→ Work instruction
Look below for the line containing "전체 스테이지의 개수"; from there, print each line exactly up to and including the line containing "- 각 자연수는 사용자가 현재 도전 중인 스테이지의 번호를 나타낸다.", and stop.

··· Record extracts

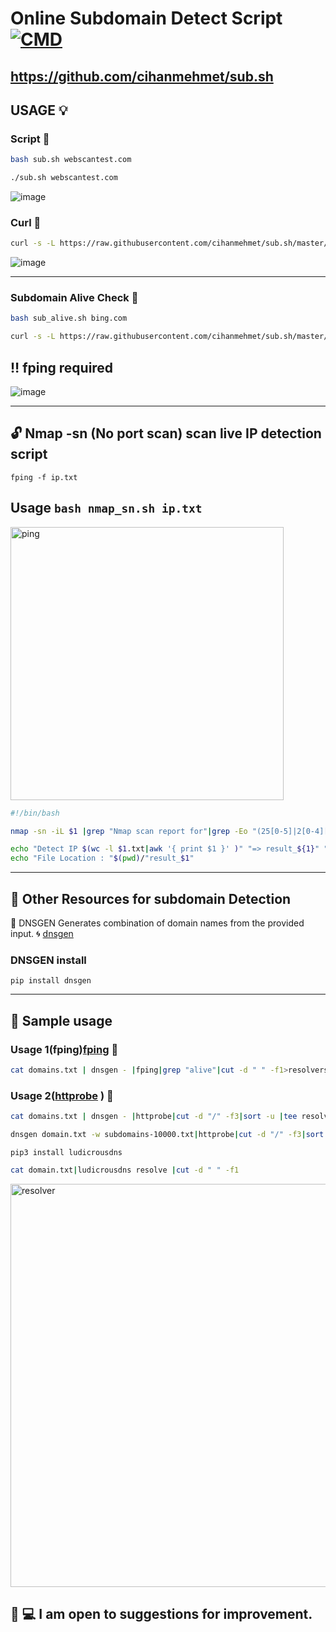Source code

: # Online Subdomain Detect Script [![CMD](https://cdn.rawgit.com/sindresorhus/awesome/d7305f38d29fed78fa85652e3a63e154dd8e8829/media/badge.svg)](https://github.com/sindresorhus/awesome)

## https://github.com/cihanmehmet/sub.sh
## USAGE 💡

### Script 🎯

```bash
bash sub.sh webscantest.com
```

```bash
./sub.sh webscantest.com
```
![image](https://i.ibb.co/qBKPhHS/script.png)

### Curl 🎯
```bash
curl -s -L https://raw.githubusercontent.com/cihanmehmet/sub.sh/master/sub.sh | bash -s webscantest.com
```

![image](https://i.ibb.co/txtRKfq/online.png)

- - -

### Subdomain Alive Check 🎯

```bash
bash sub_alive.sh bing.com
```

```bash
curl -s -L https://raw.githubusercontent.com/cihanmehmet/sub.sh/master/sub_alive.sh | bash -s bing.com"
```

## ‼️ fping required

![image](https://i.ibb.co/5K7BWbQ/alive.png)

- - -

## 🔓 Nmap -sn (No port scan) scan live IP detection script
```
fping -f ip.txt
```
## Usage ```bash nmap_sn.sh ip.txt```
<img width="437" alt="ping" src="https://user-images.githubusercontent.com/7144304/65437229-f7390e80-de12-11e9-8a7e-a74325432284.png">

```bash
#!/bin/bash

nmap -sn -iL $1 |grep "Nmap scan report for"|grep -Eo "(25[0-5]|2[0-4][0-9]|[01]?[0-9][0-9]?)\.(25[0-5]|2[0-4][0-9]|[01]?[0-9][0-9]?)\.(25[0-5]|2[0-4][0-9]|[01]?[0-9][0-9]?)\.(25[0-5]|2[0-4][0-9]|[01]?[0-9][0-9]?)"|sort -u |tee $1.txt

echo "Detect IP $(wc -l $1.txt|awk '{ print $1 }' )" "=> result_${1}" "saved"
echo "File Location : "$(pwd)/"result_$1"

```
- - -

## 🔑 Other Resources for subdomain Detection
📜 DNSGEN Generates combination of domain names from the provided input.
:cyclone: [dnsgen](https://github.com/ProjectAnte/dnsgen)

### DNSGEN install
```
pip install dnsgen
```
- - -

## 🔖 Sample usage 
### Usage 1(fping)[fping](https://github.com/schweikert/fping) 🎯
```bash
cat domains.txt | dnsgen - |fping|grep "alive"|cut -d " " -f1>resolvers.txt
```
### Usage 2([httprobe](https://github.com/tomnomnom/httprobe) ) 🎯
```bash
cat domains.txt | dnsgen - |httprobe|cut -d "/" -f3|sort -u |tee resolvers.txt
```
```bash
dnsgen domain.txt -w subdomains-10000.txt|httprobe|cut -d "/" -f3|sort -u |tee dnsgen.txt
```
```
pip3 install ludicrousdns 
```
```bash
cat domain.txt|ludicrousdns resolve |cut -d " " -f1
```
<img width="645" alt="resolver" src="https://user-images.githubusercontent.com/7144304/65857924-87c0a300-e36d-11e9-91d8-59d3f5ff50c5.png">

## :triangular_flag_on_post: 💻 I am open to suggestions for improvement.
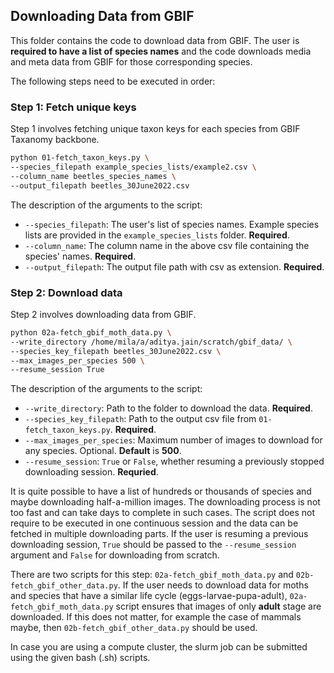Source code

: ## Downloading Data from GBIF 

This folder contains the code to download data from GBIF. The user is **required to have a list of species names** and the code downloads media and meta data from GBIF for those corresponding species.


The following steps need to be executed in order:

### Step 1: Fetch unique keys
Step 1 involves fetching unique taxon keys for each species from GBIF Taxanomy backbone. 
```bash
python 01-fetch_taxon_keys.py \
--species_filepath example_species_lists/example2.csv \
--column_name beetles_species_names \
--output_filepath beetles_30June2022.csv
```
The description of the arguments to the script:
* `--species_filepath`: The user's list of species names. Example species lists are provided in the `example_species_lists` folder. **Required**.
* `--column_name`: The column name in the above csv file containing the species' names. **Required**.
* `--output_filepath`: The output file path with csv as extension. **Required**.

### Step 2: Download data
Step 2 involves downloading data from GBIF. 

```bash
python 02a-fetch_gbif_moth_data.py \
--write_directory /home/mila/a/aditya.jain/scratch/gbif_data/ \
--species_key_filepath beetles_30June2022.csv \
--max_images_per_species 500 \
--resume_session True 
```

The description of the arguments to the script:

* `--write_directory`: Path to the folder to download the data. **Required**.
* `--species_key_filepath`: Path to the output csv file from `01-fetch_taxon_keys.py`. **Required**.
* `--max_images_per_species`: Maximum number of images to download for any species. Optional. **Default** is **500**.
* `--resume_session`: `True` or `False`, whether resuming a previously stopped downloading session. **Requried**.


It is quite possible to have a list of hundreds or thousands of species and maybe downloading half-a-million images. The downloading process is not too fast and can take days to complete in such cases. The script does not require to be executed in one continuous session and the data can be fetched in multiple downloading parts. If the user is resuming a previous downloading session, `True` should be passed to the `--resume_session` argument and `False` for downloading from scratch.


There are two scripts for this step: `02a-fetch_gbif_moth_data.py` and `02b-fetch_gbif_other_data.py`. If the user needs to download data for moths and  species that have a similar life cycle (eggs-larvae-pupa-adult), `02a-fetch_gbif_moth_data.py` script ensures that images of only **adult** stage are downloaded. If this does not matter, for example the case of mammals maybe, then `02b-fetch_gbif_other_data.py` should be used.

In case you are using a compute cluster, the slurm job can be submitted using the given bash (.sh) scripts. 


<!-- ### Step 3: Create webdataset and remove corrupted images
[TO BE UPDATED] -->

······
··· Record extracts

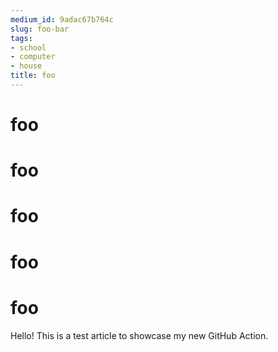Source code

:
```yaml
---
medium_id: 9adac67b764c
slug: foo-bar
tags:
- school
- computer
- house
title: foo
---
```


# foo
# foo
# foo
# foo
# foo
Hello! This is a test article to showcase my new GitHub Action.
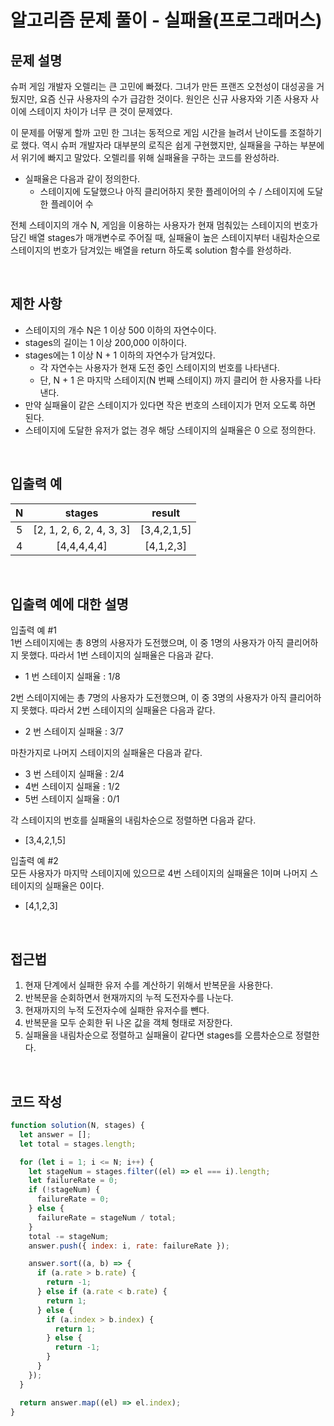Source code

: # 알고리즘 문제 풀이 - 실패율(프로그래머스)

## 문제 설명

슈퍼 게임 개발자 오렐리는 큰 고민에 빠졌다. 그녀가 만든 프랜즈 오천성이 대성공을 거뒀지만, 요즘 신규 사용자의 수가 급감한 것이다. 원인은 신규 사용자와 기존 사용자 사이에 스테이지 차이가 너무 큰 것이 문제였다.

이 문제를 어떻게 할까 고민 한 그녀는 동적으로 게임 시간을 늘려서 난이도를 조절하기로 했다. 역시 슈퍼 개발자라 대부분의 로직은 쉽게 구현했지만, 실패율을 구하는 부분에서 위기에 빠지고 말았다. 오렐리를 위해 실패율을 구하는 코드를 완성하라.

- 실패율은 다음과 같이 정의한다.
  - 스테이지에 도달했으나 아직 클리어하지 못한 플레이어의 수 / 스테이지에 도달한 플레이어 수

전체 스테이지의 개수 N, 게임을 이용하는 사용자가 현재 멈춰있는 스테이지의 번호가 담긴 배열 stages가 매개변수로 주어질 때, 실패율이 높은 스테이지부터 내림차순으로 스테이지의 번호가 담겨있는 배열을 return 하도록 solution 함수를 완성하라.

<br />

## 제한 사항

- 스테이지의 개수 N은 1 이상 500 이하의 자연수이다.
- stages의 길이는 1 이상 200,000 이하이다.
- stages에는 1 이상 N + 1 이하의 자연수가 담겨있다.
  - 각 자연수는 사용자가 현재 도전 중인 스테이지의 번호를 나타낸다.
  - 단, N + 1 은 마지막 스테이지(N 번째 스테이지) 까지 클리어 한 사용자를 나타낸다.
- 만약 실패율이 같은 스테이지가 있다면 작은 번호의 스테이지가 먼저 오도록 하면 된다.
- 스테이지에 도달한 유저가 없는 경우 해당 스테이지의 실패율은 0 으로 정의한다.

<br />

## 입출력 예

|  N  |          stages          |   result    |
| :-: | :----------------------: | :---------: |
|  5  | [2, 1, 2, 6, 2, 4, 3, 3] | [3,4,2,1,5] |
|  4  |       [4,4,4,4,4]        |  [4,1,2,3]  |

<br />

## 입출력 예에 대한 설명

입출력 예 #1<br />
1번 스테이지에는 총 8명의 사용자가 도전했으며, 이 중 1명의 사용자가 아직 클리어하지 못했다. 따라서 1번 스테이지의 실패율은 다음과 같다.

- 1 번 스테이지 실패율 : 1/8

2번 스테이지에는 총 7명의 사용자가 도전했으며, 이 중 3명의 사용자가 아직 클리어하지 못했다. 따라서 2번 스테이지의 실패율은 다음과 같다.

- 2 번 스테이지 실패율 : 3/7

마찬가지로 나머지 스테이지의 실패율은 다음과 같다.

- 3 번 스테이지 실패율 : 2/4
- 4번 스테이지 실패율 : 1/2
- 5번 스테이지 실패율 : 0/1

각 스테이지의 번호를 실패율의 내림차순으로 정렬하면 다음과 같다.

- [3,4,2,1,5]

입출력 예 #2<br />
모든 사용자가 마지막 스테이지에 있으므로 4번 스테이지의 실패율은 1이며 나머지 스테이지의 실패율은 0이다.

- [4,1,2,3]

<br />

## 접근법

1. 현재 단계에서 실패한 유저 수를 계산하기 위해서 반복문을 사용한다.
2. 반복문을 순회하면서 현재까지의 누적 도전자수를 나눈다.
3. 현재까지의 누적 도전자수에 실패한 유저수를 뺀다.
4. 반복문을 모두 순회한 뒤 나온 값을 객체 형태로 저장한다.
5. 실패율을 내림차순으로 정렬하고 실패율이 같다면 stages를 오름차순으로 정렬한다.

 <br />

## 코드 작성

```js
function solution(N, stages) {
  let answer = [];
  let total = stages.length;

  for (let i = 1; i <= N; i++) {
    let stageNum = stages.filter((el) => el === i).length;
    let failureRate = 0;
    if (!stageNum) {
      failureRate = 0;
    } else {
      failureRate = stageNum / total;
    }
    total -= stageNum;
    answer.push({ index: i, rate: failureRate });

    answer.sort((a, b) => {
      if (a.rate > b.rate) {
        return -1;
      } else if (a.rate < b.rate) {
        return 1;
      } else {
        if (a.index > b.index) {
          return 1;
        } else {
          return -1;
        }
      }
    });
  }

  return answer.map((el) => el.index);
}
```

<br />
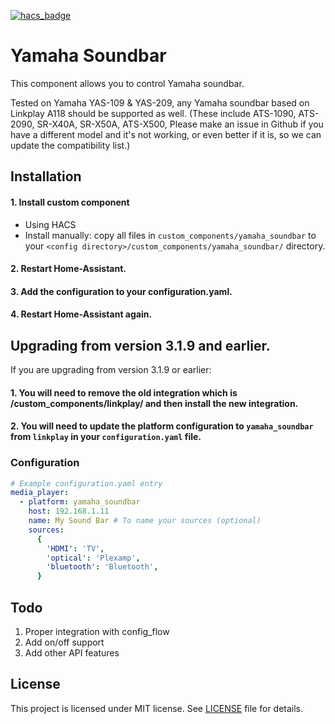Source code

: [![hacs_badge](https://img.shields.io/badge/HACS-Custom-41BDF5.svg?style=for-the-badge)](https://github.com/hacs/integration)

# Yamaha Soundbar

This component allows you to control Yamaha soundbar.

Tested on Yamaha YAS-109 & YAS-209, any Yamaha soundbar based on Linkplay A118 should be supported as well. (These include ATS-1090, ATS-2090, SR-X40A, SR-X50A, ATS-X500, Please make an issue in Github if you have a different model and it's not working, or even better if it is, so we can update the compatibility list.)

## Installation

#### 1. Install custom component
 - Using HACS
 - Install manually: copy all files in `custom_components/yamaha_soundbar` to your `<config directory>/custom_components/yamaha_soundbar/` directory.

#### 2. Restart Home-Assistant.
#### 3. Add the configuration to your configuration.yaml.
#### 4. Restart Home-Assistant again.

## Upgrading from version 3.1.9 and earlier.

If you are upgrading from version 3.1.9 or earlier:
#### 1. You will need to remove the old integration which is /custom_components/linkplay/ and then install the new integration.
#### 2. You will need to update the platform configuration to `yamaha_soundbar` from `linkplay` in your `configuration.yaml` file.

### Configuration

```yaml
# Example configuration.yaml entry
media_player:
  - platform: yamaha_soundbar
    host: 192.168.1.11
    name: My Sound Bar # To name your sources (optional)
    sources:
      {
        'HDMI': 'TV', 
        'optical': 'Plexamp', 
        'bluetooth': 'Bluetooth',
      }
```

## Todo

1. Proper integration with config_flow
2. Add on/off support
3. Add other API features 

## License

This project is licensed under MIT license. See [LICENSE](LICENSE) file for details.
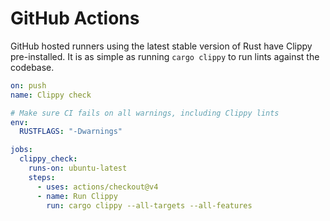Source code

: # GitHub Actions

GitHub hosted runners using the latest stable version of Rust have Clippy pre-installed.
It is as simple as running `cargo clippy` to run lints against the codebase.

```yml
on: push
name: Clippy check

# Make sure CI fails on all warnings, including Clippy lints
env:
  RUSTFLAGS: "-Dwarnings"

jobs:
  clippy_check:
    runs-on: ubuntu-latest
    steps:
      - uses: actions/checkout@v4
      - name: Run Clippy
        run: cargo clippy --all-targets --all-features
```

······

→ Answer box
전체 스테이지의 개수 N, 게임을 이용하는 사용자가 현재 멈춰있는 스테이지의 번호가 담긴 배열 stages가 매개변수로 주어질 때, 실패율이 높은 스테이지부터 내림차순으로 스테이지의 번호가 담겨있는 배열을 return 하도록 solution 함수를 완성하라.

<br />

## 제한 사항

- 스테이지의 개수 N은 1 이상 500 이하의 자연수이다.
- stages의 길이는 1 이상 200,000 이하이다.
- stages에는 1 이상 N + 1 이하의 자연수가 담겨있다.
  - 각 자연수는 사용자가 현재 도전 중인 스테이지의 번호를 나타낸다.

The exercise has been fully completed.